Today GDS posted another blog on the topic — The technical architecture behind a GOV.UK account. It’s very good to see front and centre discussions on how citizens can see and control which services their data is shared with. Perhaps this will eventually lead to the creation of a government data sharing platform like Estonia’s X-Road which it’s high level of data sharing transparency. Although, notably, the including technical diagram doesn’t currently extend beyond the boundaries of GDS — it’s early days. The proposed “preferences and consent management service” sound excellent and very much in keeping with the kind of thing that Register Dynamics and others have been proposing for some time.

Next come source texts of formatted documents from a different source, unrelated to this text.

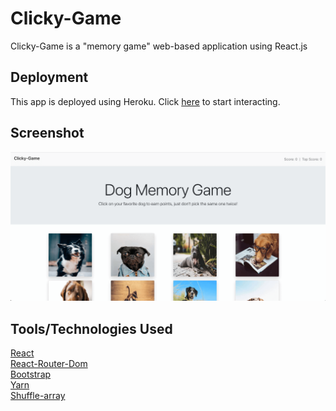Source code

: # Clicky-Game
Clicky-Game is a "memory game" web-based application using React.js

## Deployment
This app is deployed using Heroku.  Click <a href="https://clicky-app-reactapp.herokuapp.com/">here</a> to start interacting.

## Screenshot
![HomePage](clicky-game-app/public/assets/images/homepage.png)

## Tools/Technologies Used
<a href="https://reactjs.org/">React</a><br>
<a href="https://www.npmjs.com/package/react-router-dom">React-Router-Dom</a><br>
<a href="https://getbootstrap.com/">Bootstrap</a><br>
<a href="https://yarnpkg.com">Yarn</a><br>
<a href="https://www.npmjs.com/package/shuffle-array">Shuffle-array</a><br>


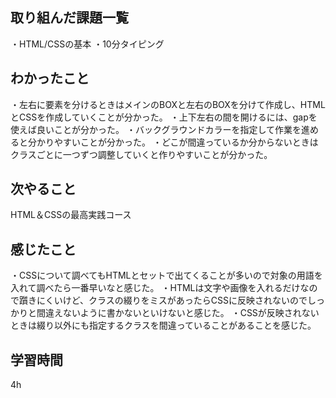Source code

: ## 取り組んだ課題一覧
・HTML/CSSの基本
・10分タイピング
## わかったこと
・左右に要素を分けるときはメインのBOXと左右のBOXを分けて作成し、HTMLとCSSを作成していくことが分かった。
・上下左右の間を開けるには、gapを使えば良いことが分かった。
・バックグラウンドカラーを指定して作業を進めると分かりやすいことが分かった。
・どこが間違っているか分からないときはクラスごとに一つずつ調整していくと作りやすいことが分かった。

## 次やること
HTML＆CSSの最高実践コース
## 感じたこと
・CSSについて調べてもHTMLとセットで出てくることが多いので対象の用語を入れて調べたら一番早いなと感じた。
・HTMLは文字や画像を入れるだけなので躓きにくいけど、クラスの綴りをミスがあったらCSSに反映されないのでしっかりと間違えないように書かないといけないと感じた。
・CSSが反映されないときは綴り以外にも指定するクラスを間違っていることがあることを感じた。

## 学習時間
4h
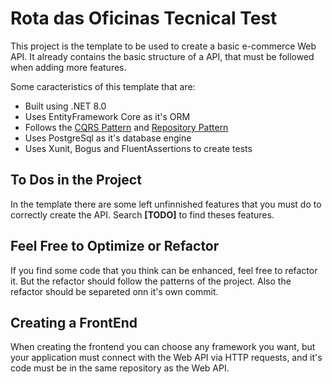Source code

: # Rota das Oficinas Tecnical Test
This project is the template to be used to create a basic e-commerce Web API.
It already contains the basic structure of a API, that must be followed when adding more features.

Some caracteristics of this template that  are:

- Built using .NET 8.0
- Uses EntityFramework Core as it's ORM
- Follows the [CQRS Pattern](https://learn.microsoft.com/en-us/azure/architecture/patterns/cqrs) and [Repository Pattern](https://learn.microsoft.com/en-us/dotnet/architecture/microservices/microservice-ddd-cqrs-patterns/infrastructure-persistence-layer-design)
- Uses PostgreSql as it's database engine
- Uses Xunit, Bogus and FluentAssertions to create tests

## To Dos in the Project
In the template there are some left unfinnished features that you must do to correctly create the API. Search **[TODO]**  to find theses features.

## Feel Free to Optimize or Refactor
If you find some code that you think can be enhanced, feel free to refactor it. But the refactor should follow the patterns of the project. Also the refactor should be separeted onn it's own commit.

## Creating a FrontEnd
When creating the frontend you can choose any framework you want, but your application must connect with the Web API via HTTP requests, and it's code must be in the same repository as the Web API.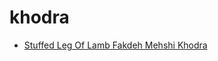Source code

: # khodra

 * [Stuffed Leg Of Lamb Fakdeh Mehshi Khodra](../../index/s/stuffed-leg-of-lamb-fakdeh-mehshi-khodra-233061.json)

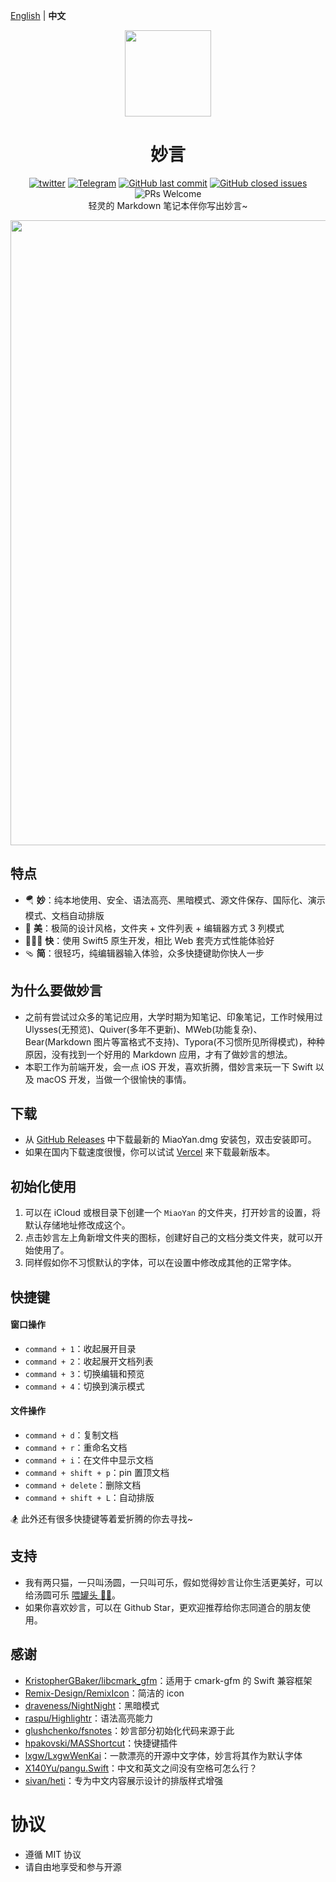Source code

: <p align="left"><a href="https://github.com/tw93/MiaoYan/blob/master/README.md">English</a> | <strong>中文</strong></p>
<p align="center">
  <a href="https://miaoyan.app/" target="_blank"><img src=https://gw.alipayobjects.com/zos/k/t0/43.png width=138 /></a>
  <h1 align="center">妙言</h1>
  <div align="center">
    <a href="https://twitter.com/HiTw93">
      <img alt="twitter" src="https://img.shields.io/twitter/follow/HiTw93?color=%231D9BF0&label=Twitter&style=flat-square"></a>
    <a href="https://t.me/miaoyan">
      <img alt="Telegram" src="https://img.shields.io/badge/Telegram-妙言-blue?style=flat-square"></a>
    <a href="https://github.com/tw93/MiaoYan/commits/dev">
      <img alt="GitHub last commit" src="https://img.shields.io/github/last-commit/tw93/MiaoYan.svg?style=flat-square"></a>
    <a href="https://github.com/tw93/MiaoYan/issues?utf8=%E2%9C%93&q=">
      <img alt="GitHub closed issues" src="https://img.shields.io/github/issues-closed/tw93/MiaoYan.svg?style=flat-square"></a>
    <a>
      <img alt="PRs Welcome" src="https://img.shields.io/badge/PRs-welcome-brightgreen.svg?style=flat-square"></a>
  </div>
  <div align="center">轻灵的 Markdown 笔记本伴你写出妙言~</div>
</p>

<kbd>
  <img src=https://gw.alipayobjects.com/zos/k/4f/ch.gif width=1000>
</kbd>

## 特点

- 🪂 **妙**：纯本地使用、安全、语法高亮、黑暗模式、源文件保存、国际化、演示模式、文档自动排版
- 🐶 **美**：极简的设计风格，文件夹 + 文件列表 + 编辑器方式 3 列模式
- 🏌🏽‍♂️ **快**：使用 Swift5 原生开发，相比 Web 套壳方式性能体验好
- 🩴 **简**：很轻巧，纯编辑器输入体验，众多快捷键助你快人一步

## 为什么要做妙言

- 之前有尝试过众多的笔记应用，大学时期为知笔记、印象笔记，工作时候用过 Ulysses(无预览)、Quiver(多年不更新)、MWeb(功能复杂)、Bear(Markdown 图片等富格式不支持)、Typora(不习惯所见所得模式)，种种原因，没有找到一个好用的 Markdown 应用，才有了做妙言的想法。
- 本职工作为前端开发，会一点 iOS 开发，喜欢折腾，借妙言来玩一下 Swift 以及 macOS 开发，当做一个很愉快的事情。

## 下载

- 从 <a href="https://github.com/tw93/MiaoYan/releases" target="_blank">GitHub Releases</a> 中下载最新的 MiaoYan.dmg 安装包，双击安装即可。
- 如果在国内下载速度很慢，你可以试试 <a href="https://miaoyan.vercel.app/Release/MiaoYan.dmg" target="_blank">Vercel</a> 来下载最新版本。

## 初始化使用

1. 可以在 iCloud 或根目录下创建一个 `MiaoYan` 的文件夹，打开妙言的设置，将默认存储地址修改成这个。
2. 点击妙言左上角新增文件夹的图标，创建好自己的文档分类文件夹，就可以开始使用了。
3. 同样假如你不习惯默认的字体，可以在设置中修改成其他的正常字体。

## 快捷键

#### 窗口操作

- `command + 1`：收起展开目录
- `command + 2`：收起展开文档列表
- `command + 3`：切换编辑和预览
- `command + 4`：切换到演示模式

#### 文件操作

- `command + d`：复制文档
- `command + r`：重命名文档
- `command + i`：在文件中显示文档
- `command + shift + p`：pin 置顶文档
- `command + delete`：删除文档
- `command + shift + L`：自动排版

🏂 此外还有很多快捷键等着爱折腾的你去寻找~

## 支持

- 我有两只猫，一只叫汤圆，一只叫可乐，假如觉得妙言让你生活更美好，可以给汤圆可乐 [喂罐头 🥩🍤](https://miaoyan.app/cats.html)。
- 如果你喜欢妙言，可以在 Github Star，更欢迎推荐给你志同道合的朋友使用。

## 感谢

- <a href="https://github.com/KristopherGBaker/libcmark_gfm" target="_blank">KristopherGBaker/libcmark_gfm</a>：适用于 cmark-gfm 的 Swift 兼容框架
- <a href="https://github.com/Remix-Design/RemixIcon" target="_blank">Remix-Design/RemixIcon</a>：简洁的 icon
- <a href="https://github.com/draveness/NightNight" target="_blank">draveness/NightNight</a>：黑暗模式
- <a href="https://github.com/raspu/Highlightr" target="_blank">raspu/Highlightr</a>：语法高亮能力
- <a href="https://github.com/glushchenko/fsnotes" target="_blank">glushchenko/fsnotes</a>：妙言部分初始化代码来源于此
- <a href="https://github.com/shpakovski/MASShortcut" target="_blank">hpakovski/MASShortcut</a>：快捷键插件
- <a href="https://github.com/lxgw/LxgwWenKai" target="_blank">lxgw/LxgwWenKai</a>：一款漂亮的开源中文字体，妙言将其作为默认字体
- <a href="https://github.com/X140Yu/pangu.Swift" target="_blank">X140Yu/pangu.Swift</a>：中文和英文之间没有空格可怎么行？
- <a href="https://github.com/sivan/heti" target="_blank">sivan/heti</a>：专为中文内容展示设计的排版样式增强

# 协议

- 遵循 MIT 协议
- 请自由地享受和参与开源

However, what I want to pick out to discuss is the following:
A simple example of how this could be useful is the common action of filling in an address across many different government services. A well architected solution would allow users to fill their address in once and then, should the user choose to, share that data when they next need to fill in their address in a journey through a government service.
And
An attribute store — a centralised location that holds some common data about a user that every GOV.UK service might need.
As I said in my previous blog post on this topic, this immediately runs directly into all the issues highlighted by the NO2ID / Database State campaign from all the way back in the early 2000s.
It’s always seemed to me that there’s been a tacit understanding that specific government organisations have a good justification for collecting data related to their remit. In addition many people see the collection of basic personal data (name(s), addresses(s), date of birth, etc) in multiple places as a feature rather than a bug. It’s certain not good from a user experience point of view but having a single-source-of-truth database with the names and addresses of everyone who interacts with the government is an exceptional cyber-theft target and raises all kinds of risks related to corruption, malicious viewing / updating and being accidentally exposed.
These risks might be considered to be low compared to the value gained by having everything in one place (like Estonia). Views on this are bound to vary a lot. To be honest these days I’m on the face and see good arguments on both sides.
The huge issue here though is, if I’ve understood this correctly, GDS is at the start of a plan to create this kind of comprehensive data store without explicitly opening up the concept for debate. Yes, the work is being done in the open — and that’s great — but this is a big deal and people and organisations that have previously expressed an opinion on this kind of centralisation of personal data, both for and against, need an opportunity to discuss the pros and cons in public.